PROBLEM TO WORK ON:
Using the data below, count the lines that carry the string "different" and write only the count.

RECORDS SUPPLIED:
-------
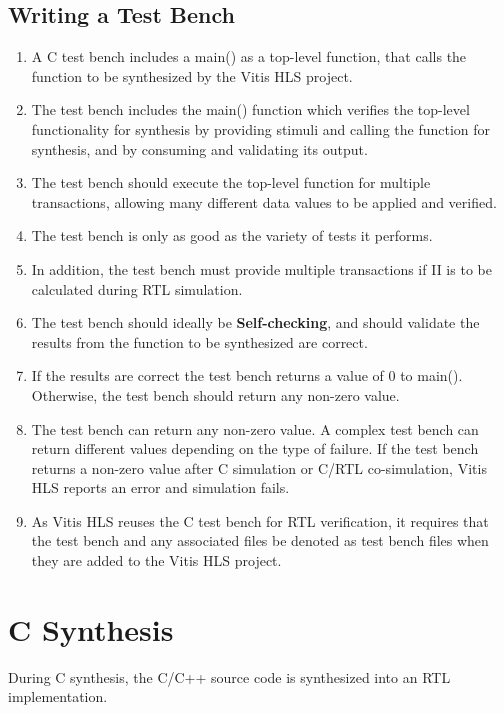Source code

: \subsection{Writing a Test Bench}
\begin{enumerate}
  \item A C test bench includes a main() as a top-level function, that calls the function to be synthesized by the Vitis HLS project.
  \item The test bench includes the main() function which verifies the top-level functionality for synthesis by providing stimuli and calling the function for synthesis, and by consuming and validating its output.
  \item The test bench should execute the top-level function for multiple transactions, allowing many different data values to be applied and verified. 
  \item The test bench is only as good as the variety of tests it performs. 
  \item In addition, the test bench must provide multiple transactions if II is to be calculated during RTL simulation.
  \item The test bench should ideally be \textbf{Self-checking}, and should validate the results from the function to be synthesized are correct.
  \item If the results are correct the test bench returns a value of 0 to main(). Otherwise, the test bench should return any non-zero value.
  \item The test bench can return any non-zero value. A complex test bench can return different values depending on the type of failure. If the test bench returns a non-zero value after C simulation or  C/RTL co-simulation, Vitis HLS reports an error and simulation fails.
  \item As Vitis HLS reuses the C test bench for RTL verification, it requires that the test bench and any associated files be denoted as test bench files when they are added to the Vitis HLS project.
\end{enumerate}


\clearpage
\section{C Synthesis}
During C synthesis, the C/C++ source code is synthesized into an RTL implementation.

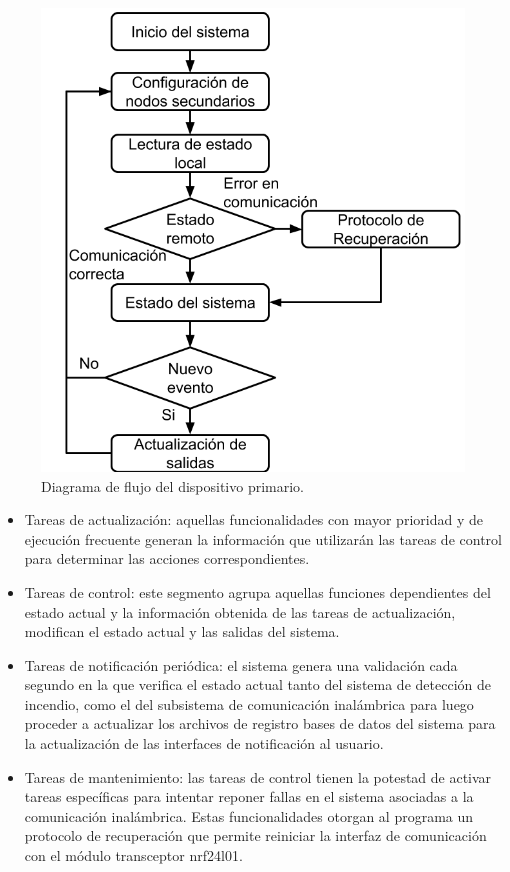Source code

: \begin{figure}[]
	\centering
	\includegraphics[scale=.3]{./Figures/Capitulo3/Fig_Fl_Pri.png}
	\caption{Diagrama de flujo del dispositivo primario.}
	\label{fig:figura_disp_prim}
\end{figure} 

\begin{itemize}
\item Tareas de actualización: aquellas funcionalidades con mayor prioridad y de ejecución frecuente generan la información que utilizarán las tareas de control para determinar las acciones correspondientes.
\item Tareas de control: este segmento agrupa aquellas funciones dependientes del estado actual y la información obtenida de las tareas de actualización, modifican el estado actual y las salidas del sistema. 
\item Tareas de notificación periódica: el sistema genera una validación cada segundo en la que verifica el estado actual tanto del sistema de detección de incendio, como el del subsistema de comunicación inalámbrica para luego proceder a actualizar los archivos de registro bases de datos del sistema para la actualización de las interfaces de notificación al usuario.
\item Tareas de mantenimiento: las tareas de control tienen la potestad de activar tareas específicas para intentar reponer fallas en el sistema asociadas a la comunicación inalámbrica. Estas funcionalidades otorgan al programa un protocolo de recuperación que permite reiniciar la interfaz de comunicación con el módulo transceptor nrf24l01.
\end{itemize}

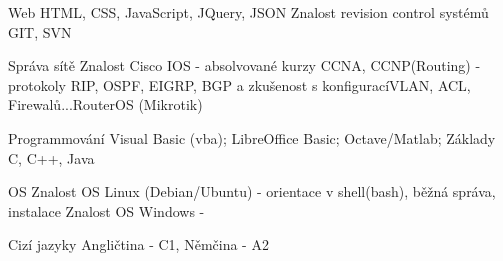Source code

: 

\begin{cvskills}

  
  \vspace{5pt}
  \cvskill
    {Web} %
    {HTML, CSS, JavaScript, JQuery, JSON \newline Znalost revision control systémů GIT, SVN}

  \vspace{5pt}
    
  \cvskill
    {Správa sítě} %
    {Znalost Cisco IOS - absolvované kurzy CCNA, CCNP(Routing) - protokoly RIP, OSPF, EIGRP, BGP a zkušenost s konfigurací\newline VLAN, ACL, Firewalů...\newline RouterOS (Mikrotik)} %
  \vspace{5pt}
  
  \cvskill
    {Programmování} %
    {Visual Basic (vba); LibreOffice Basic; Octave/Matlab; Základy C, C++, Java} %

  \vspace{5pt}
  \cvskill
    {OS}
    {Znalost OS Linux (Debian/Ubuntu) - orientace v shell(bash), běžná správa, instalace \newline Znalost OS Windows - }
  \vspace{5pt}
    
  \cvskill
    {Cizí jazyky} %
    {Angličtina - C1, Němčina - A2} %

\end{cvskills}
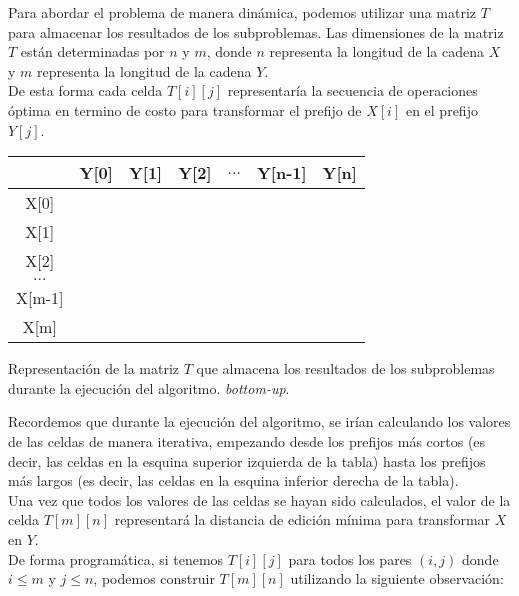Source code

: Para abordar el problema de manera dinámica, podemos utilizar una matriz \(T\) para almacenar los resultados de los subproblemas. Las dimensiones de la matriz \(T\) están determinadas por \(n\) y \(m\), donde \(n\) representa la longitud de la cadena \(X\) y \(m\) representa la longitud de la cadena \(Y\). \\

De esta forma cada celda \(T[i][j]\) representaría la secuencia de operaciones óptima en termino de costo para transformar el prefijo de \(X[i]\) en el prefijo \(Y[j]\).\\ 

\begin{center}
\begin{tabular}{ c |c |c |c |c |c |c }
     & Y[0] & Y[1] & Y[2] & \(\dots\) & Y[n-1] & Y[n]\\ 
     \hline
    X[0] & & & & & & \\ 
    \hline
    X[1] & & & & & & \\ 
    \hline
    X[2] & & & & & & \\ 
    \hline
    \(\dots\) & & & & & & \\ 
    \hline
    X[m-1] & & & & & & \\ 
    \hline
    X[m] & & & & & & \\ 
\end{tabular}
\end{center}

\begin{center}
\small\textcolor{FSBlue}{Representación de la matriz \(T\) que almacena los resultados de los subproblemas durante la ejecución del algoritmo. \textit{bottom-up}.}
\end{center}

Recordemos que durante la ejecución del algoritmo, se irían calculando los valores de las celdas de manera iterativa, empezando desde los prefijos más cortos (es decir, las celdas en la esquina superior izquierda de la tabla) hasta los prefijos más largos (es decir, las celdas en la esquina inferior derecha de la tabla).\\

Una vez que todos los valores de las celdas se hayan sido calculados, el valor de la celda \(T[m][n]\) representará la distancia de edición mínima para transformar \(X\) en \(Y\).\\

De forma programática, si tenemos \(T[i][j]\) para todos los pares \((i, j)\) donde \(i \leq m\) y \(j \leq n\), podemos construir \(T[m][n]\) utilizando la siguiente observación:

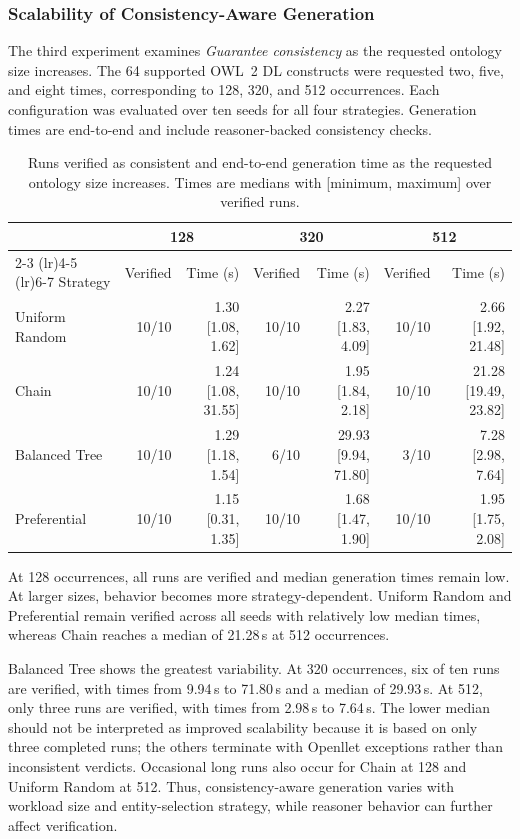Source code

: \subsubsection{Scalability of Consistency-Aware Generation}

The third experiment examines \emph{Guarantee consistency} as the requested
ontology size increases. The 64 supported OWL~2 DL constructs were requested
two, five, and eight times, corresponding to 128, 320, and 512 occurrences.
Each configuration was evaluated over ten seeds for all four strategies.
Generation times are end-to-end and include reasoner-backed consistency
checks.

\begin{table}[htbp]
\centering
\caption{Runs verified as consistent and end-to-end generation time as the
requested ontology size increases. Times are medians with [minimum, maximum]
over verified runs.}
\label{tab:consistency-scaling}
\footnotesize
\setlength{\tabcolsep}{2.5pt}
\begin{tabular}{lrrrrrr}
\toprule
& \multicolumn{2}{c}{128} &
  \multicolumn{2}{c}{320} &
  \multicolumn{2}{c}{512} \\
\cmidrule(lr){2-3}
\cmidrule(lr){4-5}
\cmidrule(lr){6-7}
Strategy &
Verified & Time (s) &
Verified & Time (s) &
Verified & Time (s) \\
\midrule
Uniform Random
& 10/10 & 1.30 [1.08, 1.62]
& 10/10 & 2.27 [1.83, 4.09]
& 10/10 & 2.66 [1.92, 21.48] \\

Chain
& 10/10 & 1.24 [1.08, 31.55]
& 10/10 & 1.95 [1.84, 2.18]
& 10/10 & 21.28 [19.49, 23.82] \\

Balanced Tree
& 10/10 & 1.29 [1.18, 1.54]
& 6/10  & 29.93 [9.94, 71.80]
& 3/10  & 7.28 [2.98, 7.64] \\

Preferential
& 10/10 & 1.15 [0.31, 1.35]
& 10/10 & 1.68 [1.47, 1.90]
& 10/10 & 1.95 [1.75, 2.08] \\
\bottomrule
\end{tabular}
\end{table}

At 128 occurrences, all runs are verified and median generation times remain
low. At larger sizes, behavior becomes more strategy-dependent. Uniform
Random and Preferential remain verified across all seeds with relatively low
median times, whereas Chain reaches a median of 21.28\,s at 512 occurrences.

Balanced Tree shows the greatest variability. At 320 occurrences, six of ten
runs are verified, with times from 9.94\,s to 71.80\,s and a median of
29.93\,s. At 512, only three runs are verified, with times from 2.98\,s to
7.64\,s. The lower median should not be interpreted as improved scalability
because it is based on only three completed runs; the others terminate with
Openllet exceptions rather than inconsistent verdicts. Occasional long runs
also occur for Chain at 128 and Uniform Random at 512. Thus,
consistency-aware generation varies with workload size and entity-selection
strategy, while reasoner behavior can further affect verification.


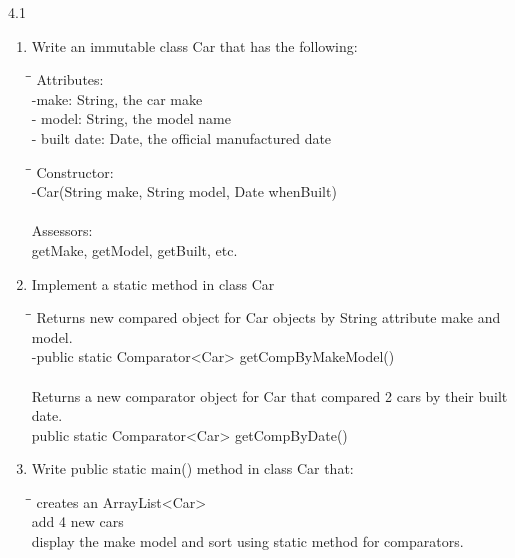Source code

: 4.1


\begin{enumerate}[label=(\alph*),align=left, wide, labelwidth=!, labelindent=0pt]
\item Write an immutable class Car that has the following:

\begin{tabbing}
\hspace*{5mm}\=\hspace*{10mm}\= \kill
Attributes:\\
\>-make: String, the car make\\
\>- model: String, the model name\\
\>- built date: Date, the official manufactured date\\
\end{tabbing}

\begin{tabbing}
\hspace*{5mm}\=\hspace*{10mm}\= \kill
Constructor:\\
\>-Car(String make, String model, Date whenBuilt)\\
\\
Assessors:\\
\>getMake, getModel, getBuilt, etc.\\
\end{tabbing}

\item Implement a static method in class Car

\begin{tabbing}
\hspace*{5mm}\=\hspace*{10mm}\= \kill
\> Returns new compared object for Car objects by String attribute make and model.\\
\>-public static Comparator<Car> getCompByMakeModel()\\
\\
\> Returns a new comparator object for Car that compared 2 cars by their built date.\\
\> public static Comparator<Car> getCompByDate()\\
\end{tabbing}

\item Write public static main() method in class Car that:

\begin{tabbing}
\hspace*{5mm}\=\hspace*{10mm}\= \kill
\> creates an ArrayList<Car> \\
\> add 4 new cars \\
\> display the make model and sort using static method for comparators.\\
\end{tabbing}


\end{enumerate}

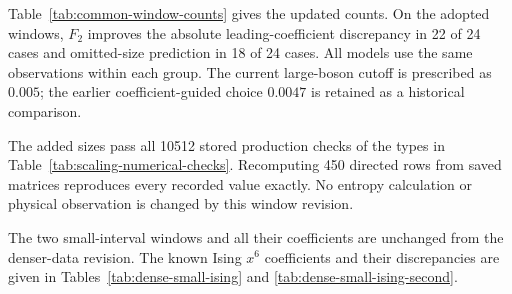 Table~\ref{tab:common-window-counts} gives the updated counts. On the adopted windows, $F_2$ improves the absolute leading-coefficient discrepancy in 22 of 24 cases and omitted-size prediction in 18 of 24 cases. All models use the same observations within each group. The current large-boson cutoff is prescribed as $0.005$; the earlier coefficient-guided choice $0.0047$ is retained as a historical comparison.

The added sizes pass all 10512 stored production checks of the types in Table~\ref{tab:scaling-numerical-checks}. Recomputing 450 directed rows from saved matrices reproduces every recorded value exactly. No entropy calculation or physical observation is changed by this window revision.

The two small-interval windows and all their coefficients are unchanged from the denser-data revision. The known Ising $x^6$ coefficients and their discrepancies are given in Tables~\ref{tab:dense-small-ising} and \ref{tab:dense-small-ising-second}.

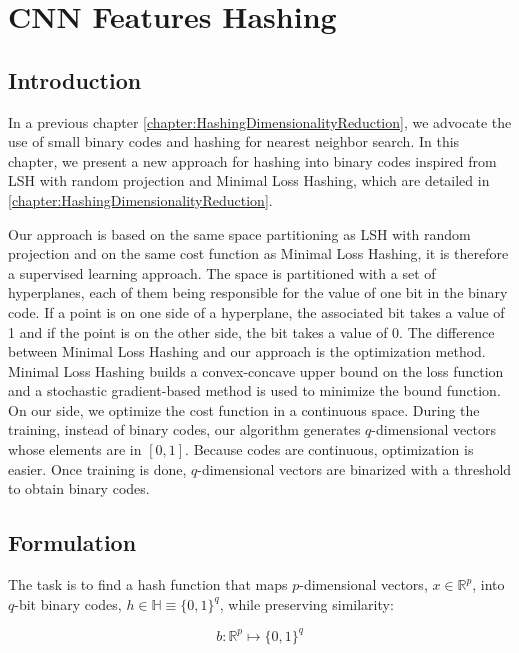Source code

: \chapter{CNN Features Hashing}

\label{chapter:CNNFeaturesHashing}


\section{Introduction}
In a previous chapter \ref{chapter:HashingDimensionalityReduction}, we advocate the use of small binary codes and hashing for nearest neighbor search. In this chapter, we present a new approach for hashing into binary codes inspired from LSH with random projection and Minimal Loss Hashing, which are detailed in \ref{chapter:HashingDimensionalityReduction}.
	
Our approach is based on the same space partitioning as LSH with random projection and on the same cost function as Minimal Loss Hashing, it is therefore a supervised learning approach. The space is partitioned with a set of hyperplanes, each of them being responsible for the value of one bit in the binary code. If a point is on one side of a hyperplane, the associated bit takes a value of 1 and if the point is on the other side, the bit takes a value of 0. The difference between Minimal Loss Hashing and our approach is the optimization method. Minimal Loss Hashing builds a convex-concave upper bound on the loss function and a stochastic gradient-based method is used to minimize the bound function. On our side, we optimize the cost function in a continuous space. During the training, instead of binary codes, our algorithm generates $q$-dimensional vectors whose elements are in $[0, 1]$. Because codes are continuous, optimization is easier. Once training is done, $q$-dimensional vectors are binarized with a threshold to obtain binary codes.

\section{Formulation}
The task is to find a hash function that maps $p$-dimensional vectors, $x\in\mathbb{R}^{p}$, into $q$-bit binary codes, $h\in\mathbb{H}\equiv\{0, 1\}^{q}$, while preserving similarity:

\[b: \mathbb{R}^{p} \mapsto \{0, 1\}^{q}\]

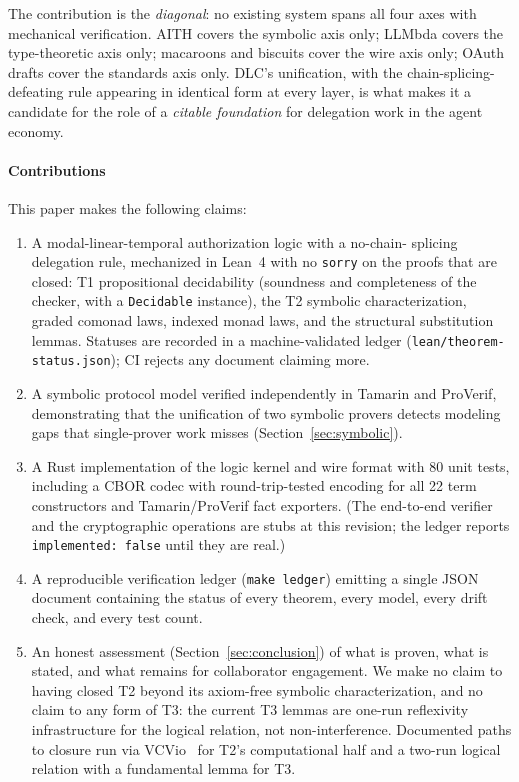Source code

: The contribution is the \emph{diagonal}: no existing system spans all
four axes with mechanical verification.  AITH covers the symbolic
axis only; LLMbda covers the type-theoretic axis only; macaroons
and biscuits cover the wire axis only; OAuth drafts cover the
standards axis only.  DLC's unification, with the chain-splicing-
defeating rule appearing in identical form at every layer, is what
makes it a candidate for the role of a \emph{citable foundation}
for delegation work in the agent economy.

\paragraph{Contributions}

This paper makes the following claims:

\begin{enumerate}
\item A modal-linear-temporal authorization logic with a no-chain-
  splicing delegation rule, mechanized in Lean~4 with no
  \texttt{sorry} on the proofs that are closed: T1 propositional
  decidability (soundness and completeness of the checker, with a
  \texttt{Decidable} instance), the T2 symbolic characterization,
  graded comonad laws, indexed monad laws, and the structural
  substitution lemmas. Statuses are recorded in a machine-validated
  ledger (\texttt{lean/theorem-status.json}); CI rejects any document
  claiming more.
\item A symbolic protocol model verified independently in Tamarin
  and ProVerif, demonstrating that the unification of two
  symbolic provers detects modeling gaps that single-prover work
  misses (Section~\ref{sec:symbolic}).
\item A Rust implementation of the logic kernel and wire format with
  80 unit tests, including a CBOR codec with round-trip-tested
  encoding for all 22 term constructors and Tamarin/ProVerif fact
  exporters.  (The end-to-end verifier and the cryptographic
  operations are stubs at this revision; the ledger reports
  \texttt{implemented: false} until they are real.)
\item A reproducible verification ledger (\texttt{make ledger})
  emitting a single JSON document containing the status of every
  theorem, every model, every drift check, and every test count.
\item An honest assessment (Section~\ref{sec:conclusion}) of what is
  proven, what is stated, and what remains for collaborator
  engagement.  We make no claim to having closed T2 beyond its
  axiom-free symbolic characterization, and no claim to any form of
  T3: the current T3 lemmas are one-run reflexivity infrastructure
  for the logical relation, not non-interference.  Documented paths
  to closure run via VCVio~\cite{tuma2026vcvio} for T2's
  computational half and a two-run logical relation with a
  fundamental lemma for T3.
\end{enumerate}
-------
RESULT FOR THIS TASK:
2